I can also push a separate branch where I just print out a warning
whenever we run into such a condition including the time we were waiting
for things to complete. I can probably push something later today.
https://gitlab.freedesktop.org/nouvelles/kernel/-/tree/new-uapi-drm-next-track-stalls
It prints out the duration of every wait as well as the total wait time
since boot.
- Danilo
If this theory holds, then I'm not concerned about the performance of
the API itself. It would still be good to see if we can find a way to
reduce the cross-process drag in the implementation but that's a perf
optimization we can do later.
From the kernel side I think the only thing we could really do is to
temporarily run a secondary drm_gpu_scheduler instance, one for VM_BINDs
and one for EXECs until we got the new page table handling in place.
However, the UMD could avoid such conditions more effectively, since it
controls the address space. Namely, avoid re-using the same region of
the address space right away in certain cases. For instance, instead of
replacing a sparse region A[0x0, 0x4000000] with a larger sparse region
B[0x0, 0x8000000], replace it with B'[0x4000000, 0xC000000] if possible.
However, just mentioning this for completeness. The UMD surely shouldn't
probably even temporarily work around such a kernel limitation.

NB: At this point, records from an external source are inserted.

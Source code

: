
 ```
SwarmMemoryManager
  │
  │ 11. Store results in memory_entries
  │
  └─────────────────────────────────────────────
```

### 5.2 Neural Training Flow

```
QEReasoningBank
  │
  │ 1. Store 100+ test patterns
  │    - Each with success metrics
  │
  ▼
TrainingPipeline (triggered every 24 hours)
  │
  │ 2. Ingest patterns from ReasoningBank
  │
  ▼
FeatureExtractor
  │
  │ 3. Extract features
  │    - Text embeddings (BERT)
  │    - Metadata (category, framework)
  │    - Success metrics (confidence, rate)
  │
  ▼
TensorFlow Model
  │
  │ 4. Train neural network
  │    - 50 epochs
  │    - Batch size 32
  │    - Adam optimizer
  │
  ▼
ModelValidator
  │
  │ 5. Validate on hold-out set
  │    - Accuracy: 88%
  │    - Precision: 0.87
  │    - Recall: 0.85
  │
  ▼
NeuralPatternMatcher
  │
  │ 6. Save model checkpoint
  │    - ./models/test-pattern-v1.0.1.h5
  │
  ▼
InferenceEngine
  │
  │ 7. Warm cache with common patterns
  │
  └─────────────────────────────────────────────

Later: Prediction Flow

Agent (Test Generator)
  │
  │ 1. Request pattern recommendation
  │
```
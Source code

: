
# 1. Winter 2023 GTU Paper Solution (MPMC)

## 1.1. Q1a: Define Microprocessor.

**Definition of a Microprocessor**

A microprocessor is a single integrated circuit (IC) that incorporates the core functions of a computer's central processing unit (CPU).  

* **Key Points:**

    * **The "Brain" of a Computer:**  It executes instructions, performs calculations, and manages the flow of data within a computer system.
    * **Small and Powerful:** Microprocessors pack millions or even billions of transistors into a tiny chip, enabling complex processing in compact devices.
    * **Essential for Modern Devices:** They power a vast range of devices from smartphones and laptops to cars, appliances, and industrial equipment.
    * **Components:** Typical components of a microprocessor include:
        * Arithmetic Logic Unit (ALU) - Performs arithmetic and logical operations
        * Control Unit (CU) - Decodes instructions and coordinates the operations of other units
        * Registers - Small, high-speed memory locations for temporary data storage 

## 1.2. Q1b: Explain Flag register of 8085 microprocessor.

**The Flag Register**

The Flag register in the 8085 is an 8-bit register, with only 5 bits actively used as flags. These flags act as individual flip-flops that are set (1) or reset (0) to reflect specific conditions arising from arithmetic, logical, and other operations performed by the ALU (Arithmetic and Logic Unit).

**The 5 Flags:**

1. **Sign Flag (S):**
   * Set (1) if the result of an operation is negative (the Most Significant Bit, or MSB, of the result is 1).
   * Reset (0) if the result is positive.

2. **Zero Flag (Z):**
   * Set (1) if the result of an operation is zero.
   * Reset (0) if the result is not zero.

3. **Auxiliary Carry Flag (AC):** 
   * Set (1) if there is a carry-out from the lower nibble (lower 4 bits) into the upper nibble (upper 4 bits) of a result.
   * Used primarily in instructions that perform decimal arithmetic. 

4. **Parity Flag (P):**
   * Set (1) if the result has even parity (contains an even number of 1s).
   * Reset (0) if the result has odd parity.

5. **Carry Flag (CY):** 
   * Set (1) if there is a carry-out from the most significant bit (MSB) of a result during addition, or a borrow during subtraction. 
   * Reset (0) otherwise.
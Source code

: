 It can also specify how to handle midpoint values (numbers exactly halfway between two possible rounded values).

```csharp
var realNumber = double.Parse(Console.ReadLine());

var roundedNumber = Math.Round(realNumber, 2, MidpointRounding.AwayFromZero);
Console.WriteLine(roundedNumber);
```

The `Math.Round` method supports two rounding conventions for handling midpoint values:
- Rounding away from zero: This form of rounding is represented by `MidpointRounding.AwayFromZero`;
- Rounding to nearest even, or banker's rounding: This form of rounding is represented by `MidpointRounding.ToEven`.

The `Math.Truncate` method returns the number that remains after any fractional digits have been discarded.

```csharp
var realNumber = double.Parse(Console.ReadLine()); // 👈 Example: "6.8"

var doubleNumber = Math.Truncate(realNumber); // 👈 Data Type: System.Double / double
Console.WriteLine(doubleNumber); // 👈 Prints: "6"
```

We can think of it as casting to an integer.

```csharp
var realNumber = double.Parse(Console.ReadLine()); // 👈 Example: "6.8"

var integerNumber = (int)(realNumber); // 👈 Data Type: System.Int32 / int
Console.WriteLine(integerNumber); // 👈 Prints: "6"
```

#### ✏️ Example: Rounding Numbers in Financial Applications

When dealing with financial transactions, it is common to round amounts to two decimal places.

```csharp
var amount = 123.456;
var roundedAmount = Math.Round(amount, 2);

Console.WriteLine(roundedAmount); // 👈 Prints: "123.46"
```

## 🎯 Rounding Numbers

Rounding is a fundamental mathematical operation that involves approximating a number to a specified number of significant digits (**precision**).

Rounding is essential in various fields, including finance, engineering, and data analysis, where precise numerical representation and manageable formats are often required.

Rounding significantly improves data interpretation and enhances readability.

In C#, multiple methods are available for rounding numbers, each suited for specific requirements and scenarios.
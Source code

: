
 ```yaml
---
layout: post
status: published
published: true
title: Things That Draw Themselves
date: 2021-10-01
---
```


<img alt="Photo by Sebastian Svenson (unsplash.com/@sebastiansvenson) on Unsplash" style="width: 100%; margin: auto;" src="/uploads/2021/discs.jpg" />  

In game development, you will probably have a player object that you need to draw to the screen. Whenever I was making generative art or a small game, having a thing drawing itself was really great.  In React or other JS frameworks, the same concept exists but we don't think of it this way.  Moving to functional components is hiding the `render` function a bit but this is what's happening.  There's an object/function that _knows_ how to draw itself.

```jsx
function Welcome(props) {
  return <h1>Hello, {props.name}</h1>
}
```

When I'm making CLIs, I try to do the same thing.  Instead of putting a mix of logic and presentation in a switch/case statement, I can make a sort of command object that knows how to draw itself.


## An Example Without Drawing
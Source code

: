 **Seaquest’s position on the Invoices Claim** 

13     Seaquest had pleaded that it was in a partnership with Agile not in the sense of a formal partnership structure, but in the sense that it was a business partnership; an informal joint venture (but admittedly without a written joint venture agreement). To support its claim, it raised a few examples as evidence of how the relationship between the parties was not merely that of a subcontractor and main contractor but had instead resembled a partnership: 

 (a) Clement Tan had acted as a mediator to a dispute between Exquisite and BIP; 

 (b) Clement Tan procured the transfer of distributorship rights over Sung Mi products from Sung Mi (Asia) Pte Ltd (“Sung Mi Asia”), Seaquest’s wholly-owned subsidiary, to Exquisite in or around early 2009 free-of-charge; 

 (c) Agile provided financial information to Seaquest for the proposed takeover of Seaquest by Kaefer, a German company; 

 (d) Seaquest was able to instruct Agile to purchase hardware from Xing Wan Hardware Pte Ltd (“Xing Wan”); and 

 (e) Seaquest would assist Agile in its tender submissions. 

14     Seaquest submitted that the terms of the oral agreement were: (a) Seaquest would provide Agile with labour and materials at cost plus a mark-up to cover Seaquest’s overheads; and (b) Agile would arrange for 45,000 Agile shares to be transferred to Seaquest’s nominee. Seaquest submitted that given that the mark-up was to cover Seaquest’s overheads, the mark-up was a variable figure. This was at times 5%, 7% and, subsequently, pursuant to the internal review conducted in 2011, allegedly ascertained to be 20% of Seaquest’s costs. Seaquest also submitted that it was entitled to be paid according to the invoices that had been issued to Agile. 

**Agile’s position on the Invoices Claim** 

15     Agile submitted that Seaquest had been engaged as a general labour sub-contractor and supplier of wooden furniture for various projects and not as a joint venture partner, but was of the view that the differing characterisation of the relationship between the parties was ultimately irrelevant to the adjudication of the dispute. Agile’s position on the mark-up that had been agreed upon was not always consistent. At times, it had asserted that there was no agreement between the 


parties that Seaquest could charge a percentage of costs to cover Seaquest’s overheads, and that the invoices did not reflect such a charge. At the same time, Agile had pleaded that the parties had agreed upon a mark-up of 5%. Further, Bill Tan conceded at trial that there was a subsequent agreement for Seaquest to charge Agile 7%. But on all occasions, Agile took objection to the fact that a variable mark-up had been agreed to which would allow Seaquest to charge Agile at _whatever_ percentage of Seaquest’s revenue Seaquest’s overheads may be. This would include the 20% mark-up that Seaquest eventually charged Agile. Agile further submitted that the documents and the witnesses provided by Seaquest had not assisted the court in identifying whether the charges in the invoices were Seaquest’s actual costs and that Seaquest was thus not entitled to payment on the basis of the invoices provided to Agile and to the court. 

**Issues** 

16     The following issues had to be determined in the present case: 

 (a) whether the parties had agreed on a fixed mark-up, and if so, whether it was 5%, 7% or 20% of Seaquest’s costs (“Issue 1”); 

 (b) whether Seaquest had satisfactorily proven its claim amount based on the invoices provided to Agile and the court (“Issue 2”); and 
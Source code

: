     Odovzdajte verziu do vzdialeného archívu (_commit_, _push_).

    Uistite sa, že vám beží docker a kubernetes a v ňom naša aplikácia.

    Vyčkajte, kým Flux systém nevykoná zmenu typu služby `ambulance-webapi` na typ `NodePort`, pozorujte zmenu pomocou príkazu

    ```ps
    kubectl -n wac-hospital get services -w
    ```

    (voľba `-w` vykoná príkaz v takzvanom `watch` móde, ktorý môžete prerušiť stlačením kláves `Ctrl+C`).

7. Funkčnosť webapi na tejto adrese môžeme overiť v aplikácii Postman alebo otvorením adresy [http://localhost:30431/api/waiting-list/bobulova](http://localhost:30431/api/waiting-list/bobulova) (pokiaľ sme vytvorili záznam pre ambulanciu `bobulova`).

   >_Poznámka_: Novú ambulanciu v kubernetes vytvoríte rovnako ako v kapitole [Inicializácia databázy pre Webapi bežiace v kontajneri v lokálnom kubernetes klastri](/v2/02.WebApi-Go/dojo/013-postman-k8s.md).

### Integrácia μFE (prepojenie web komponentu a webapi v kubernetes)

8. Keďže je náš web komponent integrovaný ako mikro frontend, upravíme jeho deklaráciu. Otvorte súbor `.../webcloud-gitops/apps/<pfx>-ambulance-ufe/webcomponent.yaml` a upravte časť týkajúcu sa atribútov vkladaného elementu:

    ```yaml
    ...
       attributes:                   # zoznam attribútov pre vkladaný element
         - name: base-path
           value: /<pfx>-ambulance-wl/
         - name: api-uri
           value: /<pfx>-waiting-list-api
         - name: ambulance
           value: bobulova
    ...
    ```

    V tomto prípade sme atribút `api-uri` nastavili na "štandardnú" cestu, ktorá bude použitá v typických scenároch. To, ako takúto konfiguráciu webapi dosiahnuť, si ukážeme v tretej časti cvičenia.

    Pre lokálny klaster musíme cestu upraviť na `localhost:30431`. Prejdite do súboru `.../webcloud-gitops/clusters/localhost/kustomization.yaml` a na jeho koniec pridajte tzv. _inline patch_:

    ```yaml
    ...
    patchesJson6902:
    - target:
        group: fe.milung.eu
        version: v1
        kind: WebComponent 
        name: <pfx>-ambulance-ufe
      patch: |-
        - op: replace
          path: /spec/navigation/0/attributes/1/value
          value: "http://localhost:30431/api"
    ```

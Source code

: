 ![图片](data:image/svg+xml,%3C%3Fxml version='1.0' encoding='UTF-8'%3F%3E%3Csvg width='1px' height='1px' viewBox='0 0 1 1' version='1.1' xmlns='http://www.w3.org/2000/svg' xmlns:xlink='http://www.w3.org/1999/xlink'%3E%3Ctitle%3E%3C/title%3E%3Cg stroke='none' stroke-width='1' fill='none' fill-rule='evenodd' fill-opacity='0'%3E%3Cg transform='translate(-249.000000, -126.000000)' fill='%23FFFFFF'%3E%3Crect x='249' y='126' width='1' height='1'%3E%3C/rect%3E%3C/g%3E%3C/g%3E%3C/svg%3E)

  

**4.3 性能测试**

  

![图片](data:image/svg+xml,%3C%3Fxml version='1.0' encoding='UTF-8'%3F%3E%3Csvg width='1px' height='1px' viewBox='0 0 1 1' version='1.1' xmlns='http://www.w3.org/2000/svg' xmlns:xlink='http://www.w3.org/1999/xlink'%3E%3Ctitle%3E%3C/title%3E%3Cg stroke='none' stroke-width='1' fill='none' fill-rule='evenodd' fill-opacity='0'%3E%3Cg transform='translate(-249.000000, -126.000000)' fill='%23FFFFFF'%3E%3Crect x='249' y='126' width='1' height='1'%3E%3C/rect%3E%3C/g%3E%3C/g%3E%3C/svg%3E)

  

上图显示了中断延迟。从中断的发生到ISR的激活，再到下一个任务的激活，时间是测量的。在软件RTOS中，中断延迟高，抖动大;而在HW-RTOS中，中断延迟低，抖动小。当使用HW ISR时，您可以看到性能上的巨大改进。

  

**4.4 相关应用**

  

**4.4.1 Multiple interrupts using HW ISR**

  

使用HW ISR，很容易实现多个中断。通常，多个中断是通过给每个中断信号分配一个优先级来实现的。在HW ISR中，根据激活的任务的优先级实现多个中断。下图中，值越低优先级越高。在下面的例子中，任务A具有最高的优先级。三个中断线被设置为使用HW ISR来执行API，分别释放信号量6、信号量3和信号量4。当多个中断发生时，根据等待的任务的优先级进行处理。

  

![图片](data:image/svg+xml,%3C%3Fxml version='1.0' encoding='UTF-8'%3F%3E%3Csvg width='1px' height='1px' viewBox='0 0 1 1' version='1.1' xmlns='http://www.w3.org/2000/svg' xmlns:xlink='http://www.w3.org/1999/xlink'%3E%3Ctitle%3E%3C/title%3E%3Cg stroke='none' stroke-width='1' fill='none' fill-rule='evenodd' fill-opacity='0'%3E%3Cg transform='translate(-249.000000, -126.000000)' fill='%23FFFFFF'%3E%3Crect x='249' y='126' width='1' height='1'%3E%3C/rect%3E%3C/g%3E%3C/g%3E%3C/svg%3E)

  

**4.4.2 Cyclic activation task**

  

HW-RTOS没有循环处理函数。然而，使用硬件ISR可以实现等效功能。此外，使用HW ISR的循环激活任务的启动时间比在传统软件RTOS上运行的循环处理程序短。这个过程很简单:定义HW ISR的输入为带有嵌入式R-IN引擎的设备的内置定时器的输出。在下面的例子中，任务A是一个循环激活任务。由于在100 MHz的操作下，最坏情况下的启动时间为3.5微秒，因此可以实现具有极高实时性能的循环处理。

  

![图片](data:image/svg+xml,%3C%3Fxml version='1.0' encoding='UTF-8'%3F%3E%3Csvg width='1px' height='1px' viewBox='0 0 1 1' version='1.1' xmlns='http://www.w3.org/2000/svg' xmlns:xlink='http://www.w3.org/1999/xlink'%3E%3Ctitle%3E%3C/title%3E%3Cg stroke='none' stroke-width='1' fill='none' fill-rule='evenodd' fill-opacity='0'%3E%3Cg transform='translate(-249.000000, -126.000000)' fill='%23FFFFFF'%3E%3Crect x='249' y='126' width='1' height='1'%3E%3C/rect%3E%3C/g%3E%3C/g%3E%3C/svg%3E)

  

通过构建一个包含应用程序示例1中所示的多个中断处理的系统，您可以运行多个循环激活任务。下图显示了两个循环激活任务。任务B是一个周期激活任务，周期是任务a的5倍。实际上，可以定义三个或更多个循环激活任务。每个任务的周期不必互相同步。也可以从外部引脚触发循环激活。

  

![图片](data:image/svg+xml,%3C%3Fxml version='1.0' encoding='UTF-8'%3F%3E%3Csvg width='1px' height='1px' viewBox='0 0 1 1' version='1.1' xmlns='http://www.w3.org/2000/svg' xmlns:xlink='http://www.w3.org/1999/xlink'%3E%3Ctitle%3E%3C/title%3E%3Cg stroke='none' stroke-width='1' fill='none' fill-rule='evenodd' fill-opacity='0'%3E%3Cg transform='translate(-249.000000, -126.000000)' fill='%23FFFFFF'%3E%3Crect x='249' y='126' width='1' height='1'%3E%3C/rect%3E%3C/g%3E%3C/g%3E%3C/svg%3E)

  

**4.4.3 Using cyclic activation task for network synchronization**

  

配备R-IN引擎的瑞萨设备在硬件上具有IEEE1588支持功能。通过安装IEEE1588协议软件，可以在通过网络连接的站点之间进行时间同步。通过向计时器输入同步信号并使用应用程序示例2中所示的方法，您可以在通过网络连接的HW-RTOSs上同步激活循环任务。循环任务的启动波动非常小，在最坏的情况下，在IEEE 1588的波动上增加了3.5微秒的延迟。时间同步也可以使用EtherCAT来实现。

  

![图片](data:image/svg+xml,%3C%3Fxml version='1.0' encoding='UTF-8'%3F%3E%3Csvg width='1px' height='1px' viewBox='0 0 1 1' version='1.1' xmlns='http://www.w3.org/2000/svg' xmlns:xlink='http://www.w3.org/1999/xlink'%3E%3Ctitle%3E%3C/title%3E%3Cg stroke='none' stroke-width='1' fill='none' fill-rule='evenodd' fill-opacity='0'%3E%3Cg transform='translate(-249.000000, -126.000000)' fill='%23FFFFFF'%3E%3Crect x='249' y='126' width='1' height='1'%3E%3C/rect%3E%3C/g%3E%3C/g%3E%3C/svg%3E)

Anyway, before doing any of those, let's see if the theory holds and
we're actually running into such cases.
Does it actually matter? Yes, it kinda does. No, it probably doesn't
matter for games because you're typically only running one game at a
time. From a development PoV, however, if it makes CI take longer then
that slows down development and that's not good for the users, either.
Fully agree.
- Danilo
~Faith
- Danilo
>
> ~Faith
>